-- Data for analysis follows --

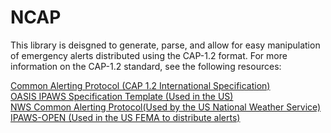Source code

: # NCAP

<p>This library is deisgned to generate, parse, and allow for easy manipulation of emergency alerts
distributed using the CAP-1.2 format.  For more information on the CAP-1.2 standard, see the following
resources:<p>

[Common Alerting Protocol (CAP 1.2 International Specification)](https://docs.oasis-open.org/emergency/cap/v1.2/CAP-v1.2-os.html)<br>
[OASIS IPAWS Specification Template (Used in the US)](https://docs.oasis-open.org/emergency/cap/v1.2/ipaws-profile/v1.0/cap-v1.2-ipaws-profile-v1.0.pdf)<br>
[NWS Common Alerting Protocol(Used by the US National Weather Service)](https://vlab.noaa.gov/web/nws-common-alerting-protocol)<br>
[IPAWS-OPEN (Used in the US FEMA to distribute alerts)](https://www.fema.gov/emergency-managers/practitioners/integrated-public-alert-warning-system)<br>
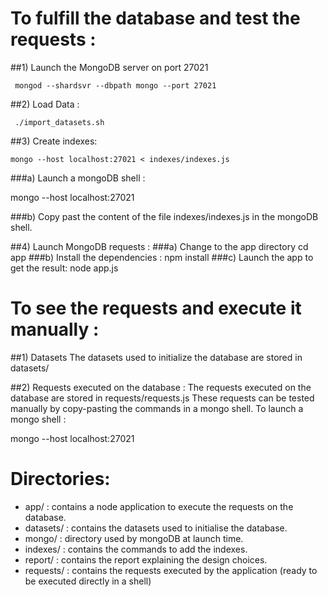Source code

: 
# To fulfill the database and test the requests :

##1) Launch the MongoDB server on port 27021

     mongod --shardsvr --dbpath mongo --port 27021

##2) Load Data :

     ./import_datasets.sh

##3) Create indexes:

	mongo --host localhost:27021 < indexes/indexes.js

###a) Launch a mongoDB shell :

  mongo --host localhost:27021

###b) Copy past the content of the file indexes/indexes.js in the mongoDB shell.

##4) Launch MongoDB requests :
###a) Change to the app directory
  cd app
###b) Install the dependencies :
  npm install
###c) Launch the app to get the result:
  node app.js

# To see the requests and execute it manually :
##1) Datasets
The datasets used to initialize the database are stored in datasets/

##2) Requests executed on the database :
The requests executed on the database are stored in requests/requests.js
These requests can be tested manually by copy-pasting the commands in a mongo shell.
To launch a mongo shell :

  mongo --host localhost:27021

# Directories:

* app/ 		: contains a node application to execute the requests on the database.
* datasets/ 	: contains the datasets used to initialise the database.
* mongo/ 		: directory used by mongoDB at launch time.
* indexes/	: contains the commands to add the indexes.
* report/		: contains the report explaining the design choices.
* requests/	: contains the requests executed by the application (ready to be executed directly in a shell)
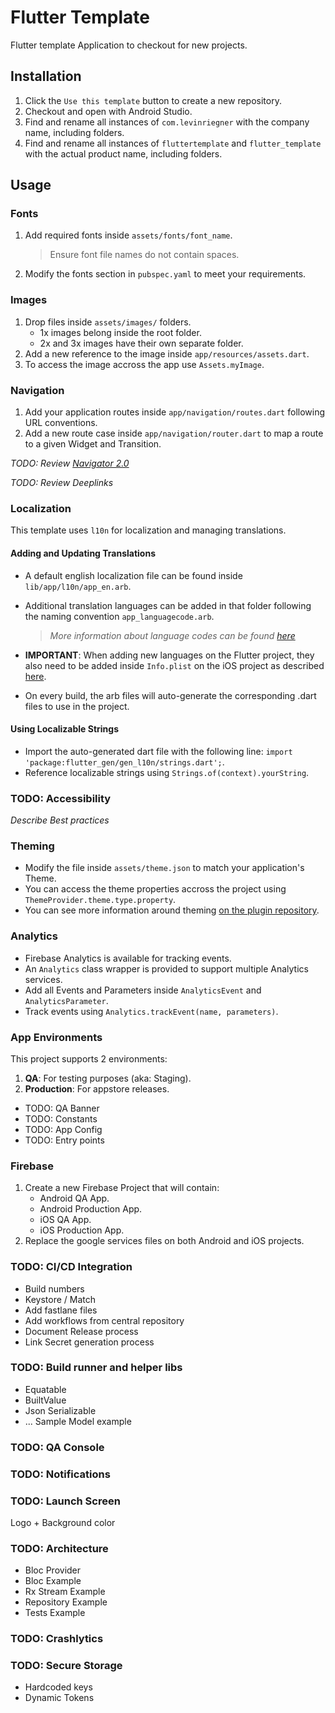 # Flutter Template

Flutter template Application to checkout for new projects.

## Installation

1. Click the `Use this template` button to create a new repository.
1. Checkout and open with Android Studio.
1. Find and rename all instances of `com.levinriegner` with the company name, including folders.
1. Find and rename all instances of `fluttertemplate` and `flutter_template` with the actual product name, including folders.

## Usage

### Fonts
1. Add required fonts inside `assets/fonts/font_name`.
    > Ensure font file names do not contain spaces.
1. Modify the fonts section in `pubspec.yaml` to meet your requirements.

### Images
1. Drop files inside `assets/images/` folders.
    - 1x images belong inside the root folder.
    - 2x and 3x images have their own separate folder.
1. Add a new reference to the image inside `app/resources/assets.dart`.
1. To access the image accross the app use `Assets.myImage`.

### Navigation
1. Add your application routes inside `app/navigation/routes.dart` following URL conventions.
1. Add a new route case inside `app/navigation/router.dart` to map a route to a given Widget and Transition.

*TODO: Review [Navigator 2.0](https://flutter.dev/docs/development/ui/navigation)*

*TODO: Review Deeplinks*

### Localization
This template uses `l10n` for localization and managing translations.

#### Adding and Updating Translations
- A default english localization file can be found inside `lib/app/l10n/app_en.arb`.

- Additional translation languages can be added in that folder following the naming convention `app_languagecode.arb`. 
    > *More information about language codes can be found [here](https://wiki.mozilla.org/L10n:Locale_Codes)*

- **IMPORTANT**: When adding new languages on the Flutter project, they also need to be added inside `Info.plist` on the iOS project as described [here](https://flutter.dev/docs/development/accessibility-and-localization/internationalization#localizing-for-ios-updating-the-ios-app-bundle).

- On every build, the arb files will auto-generate the corresponding .dart files to use in the project.

#### Using Localizable Strings
- Import the auto-generated dart file with the following line: `import 'package:flutter_gen/gen_l10n/strings.dart';`.
- Reference localizable strings using `Strings.of(context).yourString`.

### TODO: Accessibility
*Describe Best practices*

### Theming
- Modify the file inside `assets/theme.json` to match your application's Theme.
- You can access the theme properties accross the project using `ThemeProvider.theme.type.property`.
- You can see more information around theming [on the plugin repository](https://github.com/levin-riegner/flutter-design-system).

### Analytics
- Firebase Analytics is available for tracking events.
- An `Analytics` class wrapper is provided to support multiple Analytics services.
- Add all Events and Parameters inside `AnalyticsEvent` and `AnalyticsParameter`.
- Track events using `Analytics.trackEvent(name, parameters)`.

### App Environments
This project supports 2 environments:
1. **QA**: For testing purposes (aka: Staging).
1. **Production**: For appstore releases.
- TODO: QA Banner
- TODO: Constants
- TODO: App Config
- TODO: Entry points

### Firebase
1. Create a new Firebase Project that will contain:
    - Android QA App.
    - Android Production App.
    - iOS QA App.
    - iOS Production App.
1. Replace the google services files on both Android and iOS projects.

### TODO: CI/CD Integration
- Build numbers
- Keystore / Match
- Add fastlane files
- Add workflows from central repository
- Document Release process
- Link Secret generation process

### TODO: Build runner and helper libs
- Equatable
- BuiltValue
- Json Serializable
- ... Sample Model example

### TODO: QA Console

### TODO: Notifications

### TODO: Launch Screen
Logo + Background color

### TODO: Architecture
- Bloc Provider
- Bloc Example
- Rx Stream Example
- Repository Example
- Tests Example

### TODO: Crashlytics

### TODO: Secure Storage
- Hardcoded keys
- Dynamic Tokens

-- Data for analysis concluded --

Exercise objective
Repeat the data word for word, excluding any image.

Reply to the exercise
Source code

: # NCAP

<p>This library is deisgned to generate, parse, and allow for easy manipulation of emergency alerts
distributed using the CAP-1.2 format.  For more information on the CAP-1.2 standard, see the following
resources:<p>

[Common Alerting Protocol (CAP 1.2 International Specification)](https://docs.oasis-open.org/emergency/cap/v1.2/CAP-v1.2-os.html)<br>
[OASIS IPAWS Specification Template (Used in the US)](https://docs.oasis-open.org/emergency/cap/v1.2/ipaws-profile/v1.0/cap-v1.2-ipaws-profile-v1.0.pdf)<br>
[NWS Common Alerting Protocol(Used by the US National Weather Service)](https://vlab.noaa.gov/web/nws-common-alerting-protocol)<br>
[IPAWS-OPEN (Used in the US FEMA to distribute alerts)](https://www.fema.gov/emergency-managers/practitioners/integrated-public-alert-warning-system)<br>
Source code

: 
# To fulfill the database and test the requests :

##1) Launch the MongoDB server on port 27021

     mongod --shardsvr --dbpath mongo --port 27021

##2) Load Data :

     ./import_datasets.sh

##3) Create indexes:

	mongo --host localhost:27021 < indexes/indexes.js

###a) Launch a mongoDB shell :

  mongo --host localhost:27021

###b) Copy past the content of the file indexes/indexes.js in the mongoDB shell.

##4) Launch MongoDB requests :
###a) Change to the app directory
  cd app
###b) Install the dependencies :
  npm install
###c) Launch the app to get the result:
  node app.js

# To see the requests and execute it manually :
##1) Datasets
The datasets used to initialize the database are stored in datasets/

##2) Requests executed on the database :
The requests executed on the database are stored in requests/requests.js
These requests can be tested manually by copy-pasting the commands in a mongo shell.
To launch a mongo shell :

  mongo --host localhost:27021

# Directories:

* app/ 		: contains a node application to execute the requests on the database.
* datasets/ 	: contains the datasets used to initialise the database.
* mongo/ 		: directory used by mongoDB at launch time.
* indexes/	: contains the commands to add the indexes.
* report/		: contains the report explaining the design choices.
* requests/	: contains the requests executed by the application (ready to be executed directly in a shell)
 # Flutter Template

Flutter template Application to checkout for new projects.

## Installation

1. Click the `Use this template` button to create a new repository.
1. Checkout and open with Android Studio.
1. Find and rename all instances of `com.levinriegner` with the company name, including folders.
1. Find and rename all instances of `fluttertemplate` and `flutter_template` with the actual product name, including folders.

## Usage

### Fonts
1. Add required fonts inside `assets/fonts/font_name`.
    > Ensure font file names do not contain spaces.
1. Modify the fonts section in `pubspec.yaml` to meet your requirements.

### Images
1. Drop files inside `assets/images/` folders.
    - 1x images belong inside the root folder.
    - 2x and 3x images have their own separate folder.
1. Add a new reference to the image inside `app/resources/assets.dart`.
1. To access the image accross the app use `Assets.myImage`.

### Navigation
1. Add your application routes inside `app/navigation/routes.dart` following URL conventions.
1. Add a new route case inside `app/navigation/router.dart` to map a route to a given Widget and Transition.

*TODO: Review [Navigator 2.0](https://flutter.dev/docs/development/ui/navigation)*

*TODO: Review Deeplinks*

### Localization
This template uses `l10n` for localization and managing translations.

#### Adding and Updating Translations
- A default english localization file can be found inside `lib/app/l10n/app_en.arb`.

- Additional translation languages can be added in that folder following the naming convention `app_languagecode.arb`. 
    > *More information about language codes can be found [here](https://wiki.mozilla.org/L10n:Locale_Codes)*

- **IMPORTANT**: When adding new languages on the Flutter project, they also need to be added inside `Info.plist` on the iOS project as described [here](https://flutter.dev/docs/development/accessibility-and-localization/internationalization#localizing-for-ios-updating-the-ios-app-bundle).

- On every build, the arb files will auto-generate the corresponding .dart files to use in the project.

#### Using Localizable Strings
- Import the auto-generated dart file with the following line: `import 'package:flutter_gen/gen_l10n/strings.dart';`.
- Reference localizable strings using `Strings.of(context).yourString`.

### TODO: Accessibility
*Describe Best practices*

### Theming
- Modify the file inside `assets/theme.json` to match your application's Theme.
- You can access the theme properties accross the project using `ThemeProvider.theme.type.property`.
- You can see more information around theming [on the plugin repository](https://github.com/levin-riegner/flutter-design-system).

### Analytics
- Firebase Analytics is available for tracking events.
- An `Analytics` class wrapper is provided to support multiple Analytics services.
- Add all Events and Parameters inside `AnalyticsEvent` and `AnalyticsParameter`.
- Track events using `Analytics.trackEvent(name, parameters)`.

### App Environments
This project supports 2 environments:
1. **QA**: For testing purposes (aka: Staging).
1. **Production**: For appstore releases.
- TODO: QA Banner
- TODO: Constants
- TODO: App Config
- TODO: Entry points

### Firebase
1. Create a new Firebase Project that will contain:
    - Android QA App.
    - Android Production App.
    - iOS QA App.
    - iOS Production App.
1. Replace the google services files on both Android and iOS projects.

### TODO: CI/CD Integration
- Build numbers
- Keystore / Match
- Add fastlane files
- Add workflows from central repository
- Document Release process
- Link Secret generation process

### TODO: Build runner and helper libs
- Equatable
- BuiltValue
- Json Serializable
- ... Sample Model example

### TODO: QA Console

### TODO: Notifications

### TODO: Launch Screen
Logo + Background color

### TODO: Architecture
- Bloc Provider
- Bloc Example
- Rx Stream Example
- Repository Example
- Tests Example

### TODO: Crashlytics

### TODO: Secure Storage
- Hardcoded keys
- Dynamic Tokens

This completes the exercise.